BOTEC did not return a call from The Associated Press seeking comment. Andrew Freedman, co-founder of firm that appealed, said the firm will "give serious thought to submitting a new bid." The state Legislature would eventually need to vote on rules proposed by the consultant who eventually gets the winning bid.

Right now, it's only legal to grow and gift marijuana for recreational use in the state. Maine also has a long-established medical marijuana program. The drug is legal for adult recreational use in one fifth of U.S. states, as legalization has accelerated in recent years.

Marijuana in the state will be restricted to people age 21 and over, and it will be taxed to buyers at 10 percent. Massachusetts, which also went legal in 2016, is already the site of stores that sell legalized pot, and some supporters of Maine's legalization believe the state is losing business because of that.

It's more important that Maine gets the rules right than gets them approved swiftly, said Rep. Patrick Corey, a Windham Republican who sits on the marijuana commission.

"I feel like if it's going to happen, it needs to happen so it works for all Mainers," he said.

More than two dozen law changes related to marijuana sales and use have also been proposed for the current legislative session, despite the fact that not a single ounce of the drug has been legally sold in the state yet.

One would seal records for past convictions of marijuana offenses. Another would further restrictions on where marijuana can be smoked, and another would allow medical and adult-use marijuana stores to share the same space. The bills will likely start coming up for public hearings this winter.

Opponents of legalized marijuana are shifting focus to harm reduction, said Scott Gagnon, a member of the state marijuana commission. He was the director of Smart Approaches to Marijuana, which fought against the legalization drive.

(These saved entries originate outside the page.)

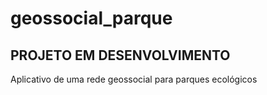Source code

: # geossocial_parque

## PROJETO EM DESENVOLVIMENTO

Aplicativo de uma rede geossocial para parques ecológicos 

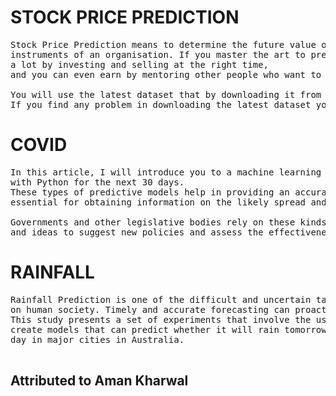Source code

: # STOCK PRICE PREDICTION
<pre>
Stock Price Prediction means to determine the future value of the stocks or other financial 
instruments of an organisation. If you master the art to predict stock prices, you can earn 
a lot by investing and selling at the right time, 
and you can even earn by mentoring other people who want to explore trading.

You will use the latest dataset that by downloading it from yahoo finance. 
If you find any problem in downloading the latest dataset you can let the TMs know.
</pre>

# COVID
<pre>
In this article, I will introduce you to a machine learning project on Covid-19 cases prediction 
with Python for the next 30 days. 
These types of predictive models help in providing an accurate prediction of epidemics, which is 
essential for obtaining information on the likely spread and consequences of infectious diseases.

Governments and other legislative bodies rely on these kinds of machine learning predictive models
and ideas to suggest new policies and assess the effectiveness of applied policies.
</pre>

# RAINFALL
<pre>
Rainfall Prediction is one of the difficult and uncertain tasks that have a significant impact 
on human society. Timely and accurate forecasting can proactively help reduce human and financial loss. 
This study presents a set of experiments that involve the use of common machine learning techniques to
create models that can predict whether it will rain tomorrow or not based on the weather data for that
day in major cities in Australia.

</pre>

## Attributed to Aman Kharwal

"Our goal is to be an advocate for a really strong policy that will mitigate or prevent the unintentional harms that could come from marijuana legalization," Gagnon said.

The lawmaking is happening amid a transition in power in the state. Democratic Gov. Janet Mills has succeeded former Republican Gov. Paul LePage, who was adamantly against legalizing marijuana.

Mills believes the state "must follow the will of the people, implement the law, and institute rules" about issues such as contamination, quality control, taxation and access for minors, said Scott Ogden, a spokesman for the governor.